• SOURCE MATERIAL
_____
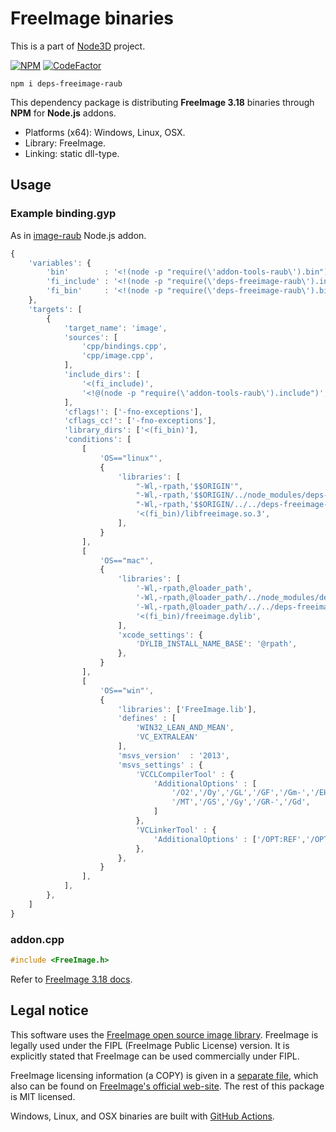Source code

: # FreeImage binaries

This is a part of [Node3D](https://github.com/node-3d) project.

[![NPM](https://nodei.co/npm/deps-freeimage-raub.png?compact=true)](https://www.npmjs.com/package/deps-freeimage-raub)
[![CodeFactor](https://www.codefactor.io/repository/github/node-3d/deps-freeimage-raub/badge)](https://www.codefactor.io/repository/github/node-3d/deps-freeimage-raub)

```
npm i deps-freeimage-raub
```

This dependency package is distributing **FreeImage 3.18**
binaries through **NPM** for **Node.js** addons.

* Platforms (x64): Windows, Linux, OSX.
* Library: FreeImage.
* Linking: static dll-type.


## Usage

### Example binding.gyp

As in [image-raub](https://github.com/node-3d/image-raub/tree/master/src) Node.js addon.

```javascript
{
	'variables': {
		'bin'        : '<!(node -p "require(\'addon-tools-raub\').bin")',
		'fi_include' : '<!(node -p "require(\'deps-freeimage-raub\').include")',
		'fi_bin'     : '<!(node -p "require(\'deps-freeimage-raub\').bin")',
	},
	'targets': [
		{
			'target_name': 'image',
			'sources': [
				'cpp/bindings.cpp',
				'cpp/image.cpp',
			],
			'include_dirs': [
				'<(fi_include)',
				'<!@(node -p "require(\'addon-tools-raub\').include")',
			],
			'cflags!': ['-fno-exceptions'],
			'cflags_cc!': ['-fno-exceptions'],
			'library_dirs': ['<(fi_bin)'],
			'conditions': [
				[
					'OS=="linux"',
					{
						'libraries': [
							"-Wl,-rpath,'$$ORIGIN'",
							"-Wl,-rpath,'$$ORIGIN/../node_modules/deps-freeimage-raub/<(bin)'",
							"-Wl,-rpath,'$$ORIGIN/../../deps-freeimage-raub/<(bin)'",
							'<(fi_bin)/libfreeimage.so.3',
						],
					}
				],
				[
					'OS=="mac"',
					{
						'libraries': [
							'-Wl,-rpath,@loader_path',
							'-Wl,-rpath,@loader_path/../node_modules/deps-freeimage-raub/<(bin)',
							'-Wl,-rpath,@loader_path/../../deps-freeimage-raub/<(bin)',
							'<(fi_bin)/freeimage.dylib',
						],
						'xcode_settings': {
							'DYLIB_INSTALL_NAME_BASE': '@rpath',
						},
					}
				],
				[
					'OS=="win"',
					{
						'libraries': ['FreeImage.lib'],
						'defines' : [
							'WIN32_LEAN_AND_MEAN',
							'VC_EXTRALEAN'
						],
						'msvs_version'  : '2013',
						'msvs_settings' : {
							'VCCLCompilerTool' : {
								'AdditionalOptions' : [
									'/O2','/Oy','/GL','/GF','/Gm-','/EHsc',
									'/MT','/GS','/Gy','/GR-','/Gd',
								]
							},
							'VCLinkerTool' : {
								'AdditionalOptions' : ['/OPT:REF','/OPT:ICF','/LTCG']
							},
						},
					}
				],
			],
		},
	]
}
```


### addon.cpp

```cpp
#include <FreeImage.h>
```

Refer to [FreeImage 3.18 docs](http://downloads.sourceforge.net/freeimage/FreeImage3180.pdf).


## Legal notice

This software uses the [FreeImage open source image library](http://freeimage.sourceforge.net).
FreeImage is legally used under the FIPL (FreeImage Public License) version.
It is explicitly stated that FreeImage can be used commercially under FIPL.

FreeImage licensing information (a COPY) is given in a [separate file](/FREEIMAGE_FIPL),
which also can be found on
[FreeImage's official web-site](http://freeimage.sourceforge.net/license.html).
The rest of this package is MIT licensed.

Windows, Linux, and OSX binaries are built with
[GitHub Actions](https://github.com/node-3d/deps-freeimage-raub/actions).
_____
• BRIEF
From the listing above, return the lines starting at the one with "This software uses" and ending at the one with "It is explicitly", both kept, exactly as they appear and nothing more.

• RESPONSE
This software uses the [FreeImage open source image library](http://freeimage.sourceforge.net).
FreeImage is legally used under the FIPL (FreeImage Public License) version.
It is explicitly stated that FreeImage can be used commercially under FIPL.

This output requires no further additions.